It's a system design oversight. Permanence was long sought for. I'm not claiming...

myfonj · on March 4, 2023

I am constantly pondering ideas how could intuitive and "cool" web without broken URLs look like, and whether mechanisms for it are or are not embraided into original standards.

Farthest I got is that we probably should see two addresses where we currently see one in our URL bar: Locator and Identifier and whole web-related technology should revolve around this distinction with immutability in mind.

- On server side Locators should always respond with locations of Identifiers or other Locators. So, redirects. Caching headers makes sense here, denoting e.g. "don't even ask next five minutes". - Content served under Identifier should be immutable. So "HTTP 200" response always contains same data. Caching headers here makes no sense at all, since the response will always be the same (or error).

In practice, navigating to https://news.ycombinator.com/ (locator) should always result in something like HTTP 302 to https://news.ycombinator.com/?<timestamp> or any other identifier denoting unique state of the response page. Any dynamic page engine should first provide mechanism producing identifiers of any resulting response.

I feel there are some fundamental problems in this utopian concept (especially around non-anonymous access), but nevertheless would like to know if it could be viable at least in some subset current/past web.

cxr · on March 5, 2023

PURLs have been a thing for a while. And while rel="canonical", on the other hand, is a frighteningly recent invention relatively speaking, it does exist.

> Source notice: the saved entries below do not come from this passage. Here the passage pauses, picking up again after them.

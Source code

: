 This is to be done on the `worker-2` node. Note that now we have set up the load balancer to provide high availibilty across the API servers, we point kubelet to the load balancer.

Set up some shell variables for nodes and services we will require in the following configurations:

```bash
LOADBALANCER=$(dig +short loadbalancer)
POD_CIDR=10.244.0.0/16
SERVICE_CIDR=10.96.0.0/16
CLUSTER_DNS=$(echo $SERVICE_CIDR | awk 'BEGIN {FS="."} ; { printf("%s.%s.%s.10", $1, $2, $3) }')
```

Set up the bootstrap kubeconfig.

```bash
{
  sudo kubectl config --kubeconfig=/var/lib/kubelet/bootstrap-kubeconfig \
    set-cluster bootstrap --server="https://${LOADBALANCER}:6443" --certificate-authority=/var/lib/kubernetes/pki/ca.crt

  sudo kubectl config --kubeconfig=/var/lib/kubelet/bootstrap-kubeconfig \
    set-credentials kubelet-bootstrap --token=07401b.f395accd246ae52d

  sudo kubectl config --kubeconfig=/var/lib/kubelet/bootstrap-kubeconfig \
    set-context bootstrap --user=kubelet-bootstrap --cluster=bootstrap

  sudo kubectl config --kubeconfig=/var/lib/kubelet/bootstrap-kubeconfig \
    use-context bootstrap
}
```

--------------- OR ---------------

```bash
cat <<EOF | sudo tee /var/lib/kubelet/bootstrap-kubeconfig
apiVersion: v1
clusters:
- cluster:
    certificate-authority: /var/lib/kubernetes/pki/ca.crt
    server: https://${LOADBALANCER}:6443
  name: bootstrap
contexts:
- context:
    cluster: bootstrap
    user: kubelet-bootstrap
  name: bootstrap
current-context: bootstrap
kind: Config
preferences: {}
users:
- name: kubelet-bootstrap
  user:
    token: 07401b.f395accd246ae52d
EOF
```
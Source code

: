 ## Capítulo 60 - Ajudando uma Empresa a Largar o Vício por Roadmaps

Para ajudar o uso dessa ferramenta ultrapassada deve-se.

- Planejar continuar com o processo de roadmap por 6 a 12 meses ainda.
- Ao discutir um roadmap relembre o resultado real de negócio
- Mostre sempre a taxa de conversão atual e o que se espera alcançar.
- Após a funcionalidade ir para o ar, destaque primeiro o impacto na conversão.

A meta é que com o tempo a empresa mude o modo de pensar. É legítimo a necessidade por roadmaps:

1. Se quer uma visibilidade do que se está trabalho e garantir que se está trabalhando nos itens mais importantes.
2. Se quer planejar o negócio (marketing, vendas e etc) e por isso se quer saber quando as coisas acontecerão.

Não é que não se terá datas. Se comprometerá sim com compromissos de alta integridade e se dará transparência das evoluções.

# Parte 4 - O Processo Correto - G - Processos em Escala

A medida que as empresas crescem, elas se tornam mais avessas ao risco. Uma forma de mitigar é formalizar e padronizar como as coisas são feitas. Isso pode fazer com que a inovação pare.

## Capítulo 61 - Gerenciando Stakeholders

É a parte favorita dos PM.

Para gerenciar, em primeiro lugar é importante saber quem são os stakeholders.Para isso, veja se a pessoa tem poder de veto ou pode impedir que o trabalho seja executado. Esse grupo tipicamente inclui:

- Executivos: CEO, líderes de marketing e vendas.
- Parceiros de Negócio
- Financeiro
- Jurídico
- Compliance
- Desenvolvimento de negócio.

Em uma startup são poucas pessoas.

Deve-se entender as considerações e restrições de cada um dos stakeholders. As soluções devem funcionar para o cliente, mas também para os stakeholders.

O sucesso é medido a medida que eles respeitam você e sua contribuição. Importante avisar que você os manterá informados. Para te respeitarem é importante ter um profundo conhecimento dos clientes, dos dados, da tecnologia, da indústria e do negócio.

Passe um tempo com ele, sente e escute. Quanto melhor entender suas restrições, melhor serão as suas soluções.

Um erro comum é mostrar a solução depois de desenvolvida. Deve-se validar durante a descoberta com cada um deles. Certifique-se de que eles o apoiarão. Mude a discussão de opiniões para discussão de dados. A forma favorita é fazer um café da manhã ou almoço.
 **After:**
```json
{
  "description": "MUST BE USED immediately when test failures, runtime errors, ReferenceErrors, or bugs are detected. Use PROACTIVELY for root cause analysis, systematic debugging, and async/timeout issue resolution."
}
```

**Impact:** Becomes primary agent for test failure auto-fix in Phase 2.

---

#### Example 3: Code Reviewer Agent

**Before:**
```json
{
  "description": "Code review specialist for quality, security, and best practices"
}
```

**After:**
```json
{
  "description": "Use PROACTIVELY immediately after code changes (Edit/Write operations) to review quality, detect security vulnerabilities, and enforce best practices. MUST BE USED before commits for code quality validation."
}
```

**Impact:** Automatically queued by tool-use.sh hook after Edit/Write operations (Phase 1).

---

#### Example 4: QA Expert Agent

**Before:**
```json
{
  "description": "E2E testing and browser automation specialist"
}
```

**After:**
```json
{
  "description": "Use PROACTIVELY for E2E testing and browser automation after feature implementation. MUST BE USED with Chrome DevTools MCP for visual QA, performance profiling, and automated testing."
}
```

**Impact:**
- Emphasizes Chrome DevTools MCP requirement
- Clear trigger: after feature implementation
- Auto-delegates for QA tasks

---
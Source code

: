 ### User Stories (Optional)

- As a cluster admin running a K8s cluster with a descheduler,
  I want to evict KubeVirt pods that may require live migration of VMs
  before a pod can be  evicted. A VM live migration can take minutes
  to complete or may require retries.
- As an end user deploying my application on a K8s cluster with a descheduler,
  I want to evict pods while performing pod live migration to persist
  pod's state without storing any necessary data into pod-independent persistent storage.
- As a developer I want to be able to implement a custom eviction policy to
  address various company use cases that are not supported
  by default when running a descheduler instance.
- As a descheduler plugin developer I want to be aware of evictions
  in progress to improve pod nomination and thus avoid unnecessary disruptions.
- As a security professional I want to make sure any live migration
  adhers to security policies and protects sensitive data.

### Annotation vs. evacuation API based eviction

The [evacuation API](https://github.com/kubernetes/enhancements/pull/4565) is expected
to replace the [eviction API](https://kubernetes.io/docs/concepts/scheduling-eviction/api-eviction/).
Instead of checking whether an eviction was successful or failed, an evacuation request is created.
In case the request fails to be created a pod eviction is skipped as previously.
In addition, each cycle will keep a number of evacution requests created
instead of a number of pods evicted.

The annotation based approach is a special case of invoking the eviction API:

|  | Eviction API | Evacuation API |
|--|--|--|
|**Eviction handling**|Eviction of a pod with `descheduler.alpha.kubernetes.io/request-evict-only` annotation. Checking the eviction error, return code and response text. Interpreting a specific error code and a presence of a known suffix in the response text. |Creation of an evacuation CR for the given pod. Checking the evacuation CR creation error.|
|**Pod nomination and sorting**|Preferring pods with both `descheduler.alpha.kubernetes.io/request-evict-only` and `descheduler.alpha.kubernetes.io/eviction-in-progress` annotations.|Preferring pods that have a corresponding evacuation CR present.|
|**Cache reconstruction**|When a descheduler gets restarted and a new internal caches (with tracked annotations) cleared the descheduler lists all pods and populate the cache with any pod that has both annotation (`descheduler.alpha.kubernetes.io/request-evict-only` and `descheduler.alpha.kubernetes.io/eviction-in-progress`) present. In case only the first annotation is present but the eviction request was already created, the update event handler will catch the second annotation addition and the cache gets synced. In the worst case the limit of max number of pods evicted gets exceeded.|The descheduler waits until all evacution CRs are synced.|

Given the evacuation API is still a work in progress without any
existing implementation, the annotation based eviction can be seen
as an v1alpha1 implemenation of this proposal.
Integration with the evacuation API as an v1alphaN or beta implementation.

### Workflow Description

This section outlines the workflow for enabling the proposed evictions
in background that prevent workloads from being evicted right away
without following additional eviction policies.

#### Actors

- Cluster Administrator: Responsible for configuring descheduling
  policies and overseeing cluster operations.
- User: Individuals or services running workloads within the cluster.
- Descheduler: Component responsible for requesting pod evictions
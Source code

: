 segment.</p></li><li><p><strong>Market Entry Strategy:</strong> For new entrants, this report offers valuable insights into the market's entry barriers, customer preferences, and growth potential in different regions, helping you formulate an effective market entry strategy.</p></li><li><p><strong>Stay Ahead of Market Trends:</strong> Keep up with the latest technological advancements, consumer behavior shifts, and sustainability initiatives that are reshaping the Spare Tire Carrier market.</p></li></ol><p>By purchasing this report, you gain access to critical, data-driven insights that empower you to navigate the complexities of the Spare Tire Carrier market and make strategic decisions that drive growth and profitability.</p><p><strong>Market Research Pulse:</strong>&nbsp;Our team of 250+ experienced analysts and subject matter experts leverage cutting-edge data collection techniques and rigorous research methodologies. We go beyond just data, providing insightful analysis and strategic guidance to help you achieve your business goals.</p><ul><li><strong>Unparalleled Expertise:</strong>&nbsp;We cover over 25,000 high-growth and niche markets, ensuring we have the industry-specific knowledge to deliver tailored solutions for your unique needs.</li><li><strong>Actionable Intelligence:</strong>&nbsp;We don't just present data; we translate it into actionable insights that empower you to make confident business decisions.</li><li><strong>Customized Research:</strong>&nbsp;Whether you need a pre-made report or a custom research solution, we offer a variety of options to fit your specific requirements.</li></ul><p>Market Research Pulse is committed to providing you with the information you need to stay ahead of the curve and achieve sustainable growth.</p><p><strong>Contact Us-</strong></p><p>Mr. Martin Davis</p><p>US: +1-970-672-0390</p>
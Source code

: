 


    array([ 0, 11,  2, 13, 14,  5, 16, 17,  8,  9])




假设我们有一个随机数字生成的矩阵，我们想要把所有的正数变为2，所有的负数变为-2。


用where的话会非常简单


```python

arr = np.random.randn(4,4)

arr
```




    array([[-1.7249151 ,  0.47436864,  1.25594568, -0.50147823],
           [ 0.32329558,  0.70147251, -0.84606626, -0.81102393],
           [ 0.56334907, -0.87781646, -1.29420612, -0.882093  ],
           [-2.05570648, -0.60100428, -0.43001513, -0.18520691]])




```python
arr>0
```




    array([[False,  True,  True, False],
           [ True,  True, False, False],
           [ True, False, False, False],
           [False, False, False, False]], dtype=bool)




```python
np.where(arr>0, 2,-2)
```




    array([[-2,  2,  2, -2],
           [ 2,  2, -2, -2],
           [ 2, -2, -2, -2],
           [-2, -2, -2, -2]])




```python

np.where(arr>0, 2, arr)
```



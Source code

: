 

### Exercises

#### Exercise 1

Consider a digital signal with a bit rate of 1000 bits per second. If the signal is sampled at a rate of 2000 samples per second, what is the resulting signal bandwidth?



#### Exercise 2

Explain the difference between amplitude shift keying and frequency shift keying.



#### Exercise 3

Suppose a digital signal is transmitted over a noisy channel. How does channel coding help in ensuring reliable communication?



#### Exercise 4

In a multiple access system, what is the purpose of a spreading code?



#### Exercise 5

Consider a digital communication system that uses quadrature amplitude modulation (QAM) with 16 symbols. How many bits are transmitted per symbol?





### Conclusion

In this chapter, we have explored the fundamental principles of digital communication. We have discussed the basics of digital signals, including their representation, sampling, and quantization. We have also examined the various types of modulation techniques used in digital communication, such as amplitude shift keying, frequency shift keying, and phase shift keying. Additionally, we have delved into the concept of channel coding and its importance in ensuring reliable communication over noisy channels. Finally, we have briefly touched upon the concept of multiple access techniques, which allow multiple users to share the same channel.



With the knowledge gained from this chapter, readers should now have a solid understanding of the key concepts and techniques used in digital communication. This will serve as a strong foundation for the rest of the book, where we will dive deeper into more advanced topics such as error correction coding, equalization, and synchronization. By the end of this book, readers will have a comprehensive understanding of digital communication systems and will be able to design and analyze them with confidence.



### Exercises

snowwrestler · on March 4, 2023

I think this is being handled the right way now by the Internet Archive. Sort of like a library that keeps old copies of newspapers around on microfiche, or a museum that has samples of bugs in Indonesia 100 years ago. They have a dedicated mission to preserve, around which supportive people can organize effort and money.

I don’t think this can be solved by decentralized protocols. A lot of folks just won’t put in the effort. Quite a few companies already actively delete old content; there’s no way they are going to opt into web server software that prevents that.

kristopolous · on March 5, 2023

That's just a function of expectations.

Expectations are set, not interrogated. Let me give you an example

Companies and organizations with domains are expected to also be running mail on that domain.

Why? I can sit around and make up a bunch of reasons but none of them are given when that mail service is being set up, it's done out of expectation, just like how someone might pay $295,000.00 for the .com they want and wouldn't even pay $2.95 for the .me or .us

Are the .com keys closer together? Easier to type? Supported by more browsers? No.

There's mostly arbitrary social norms that get institutionalized.

They can go away. Having ftp service or a fax line, for instance, used to be one of them. Those weren't thrown into the trash for cost cutting reasons, the norms changed.

The question is where do we want these norms to go and what are we doing to encourage it?

This is how this could materialize - say there's an optional archival fee when registering a domain. Next search engines could prioritize domains that pay this fee under the logic that by doing it, the website owners are standing behind what they publish.

These types of schemes are pretty easy to fabricate - the point is the solutions are plentiful, it's all a matter of focus, effort and intentions.